Defendant’s argument in this portion of its first point on appeal is essentially that Plaintiff should not be able to recover from Nurse King because Plaintiff was at fault for failing to stop the Lamictal on her own. Defendant had an opportunity to raise this issue with the jury by offering a comparative fault instruction but chose not to do so. Additionally, even though Defendant did not offer such an instruction, it argued in closing that Plaintiff was solely at fault for her injuries because she did not follow Nurse Neubauer’s advice. The jury’s verdict concluding that Nurse King’s negligent conduct directly caused or directly contributed to cause Plaintiff’s injuries indicates that the jury rejected Defendant’s attempt to fault Plaintiff.”
Essentially, the defendants’ arguments of no causation were really comparative fault arguments, that the patient was partially or fully responsible for not taking other actions but that the causation was still there. For this reason and the reasons discussed by the court above the verdict was affirmed on the causation argument.
Rebuttal Evidence:
The Patient did not testify about what she would have done if instructed by the nurse until after the defense put on their case. Typically, once a party puts on their evidence and rests they are often done submitting evidence. Unless the defense brings up a new topic and then the Court cam allow the patient to testify again to answer new evidence or arguments brought up by the defense, this is called rebuttal evidence.

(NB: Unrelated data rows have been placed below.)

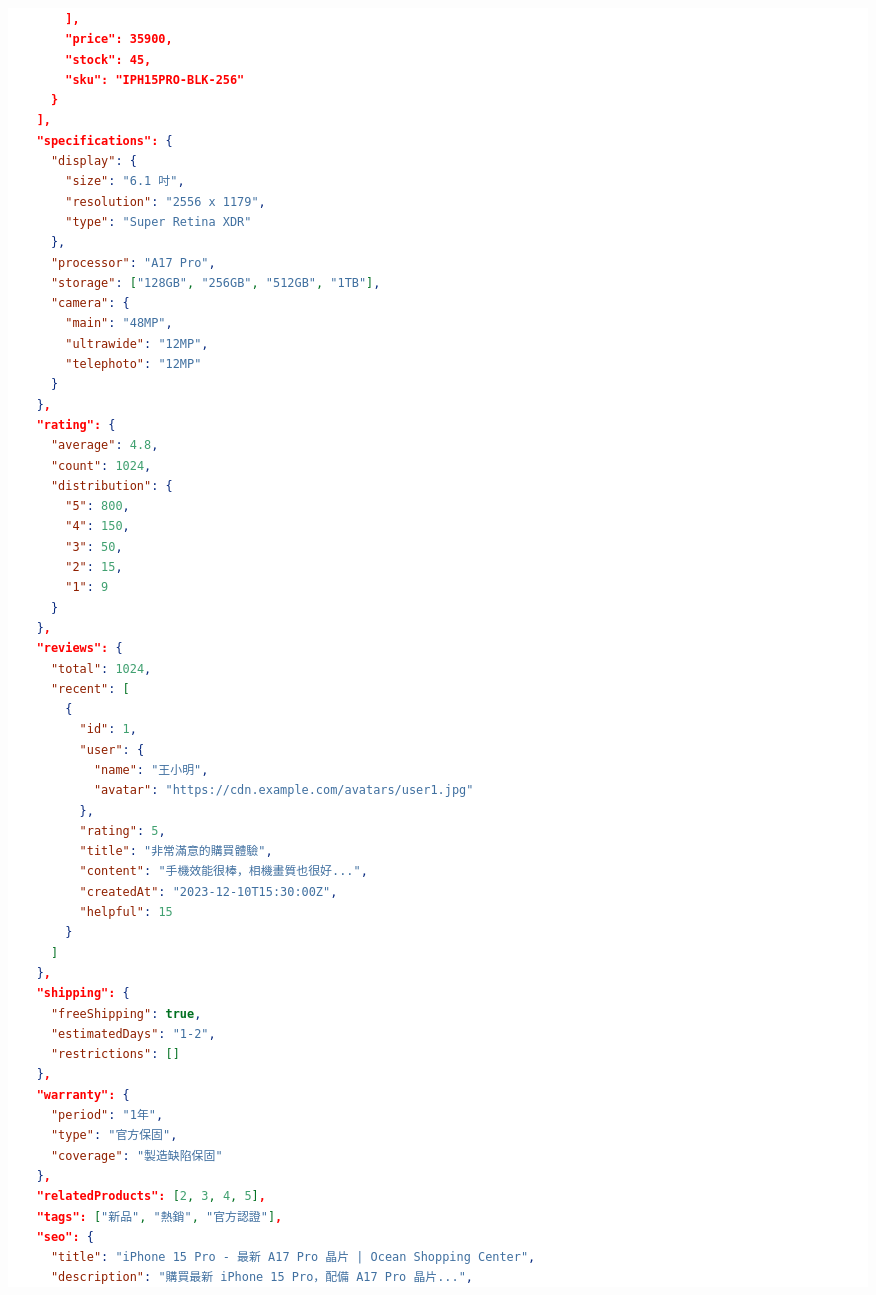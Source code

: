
 ```json
        ],
        "price": 35900,
        "stock": 45,
        "sku": "IPH15PRO-BLK-256"
      }
    ],
    "specifications": {
      "display": {
        "size": "6.1 吋",
        "resolution": "2556 x 1179",
        "type": "Super Retina XDR"
      },
      "processor": "A17 Pro",
      "storage": ["128GB", "256GB", "512GB", "1TB"],
      "camera": {
        "main": "48MP",
        "ultrawide": "12MP",
        "telephoto": "12MP"
      }
    },
    "rating": {
      "average": 4.8,
      "count": 1024,
      "distribution": {
        "5": 800,
        "4": 150,
        "3": 50,
        "2": 15,
        "1": 9
      }
    },
    "reviews": {
      "total": 1024,
      "recent": [
        {
          "id": 1,
          "user": {
            "name": "王小明",
            "avatar": "https://cdn.example.com/avatars/user1.jpg"
          },
          "rating": 5,
          "title": "非常滿意的購買體驗",
          "content": "手機效能很棒，相機畫質也很好...",
          "createdAt": "2023-12-10T15:30:00Z",
          "helpful": 15
        }
      ]
    },
    "shipping": {
      "freeShipping": true,
      "estimatedDays": "1-2",
      "restrictions": []
    },
    "warranty": {
      "period": "1年",
      "type": "官方保固",
      "coverage": "製造缺陷保固"
    },
    "relatedProducts": [2, 3, 4, 5],
    "tags": ["新品", "熱銷", "官方認證"],
    "seo": {
      "title": "iPhone 15 Pro - 最新 A17 Pro 晶片 | Ocean Shopping Center",
      "description": "購買最新 iPhone 15 Pro，配備 A17 Pro 晶片...",
```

Whether or not to allow rebuttal evidence is one of those areas of trial practice that the Court of Appeals with not overturn a case on unless there is an “abuse of discretion” by the trial judge. Essentially, the trial judge has to make a pretty big mistake for the appeals court to correct it.
“To the extent that Plaintiff’s rebuttal testimony should still have been offered in Plaintiff’s case in chief, it was within the trial court’s considerable discretion to admit the testimony. See Aliff v. Cody, 26 S.W.3d 309, 316 (Mo. App. W.D. 2000) (a trial court has considerable discretion in admitting rebuttal evidence which was available and should have been offered in plaintiff’s case in chief).”
The court of appeals grants the trial court broad discretion on how to conduct their trials as they sit through the entire case and are best situated to make on the spot procedural decisions about how the trial proceeds. As long as the decision is not an abuse of the courts discretion the court and unduly prejudice one side, the appeals courts will support the trial judge’s decisions.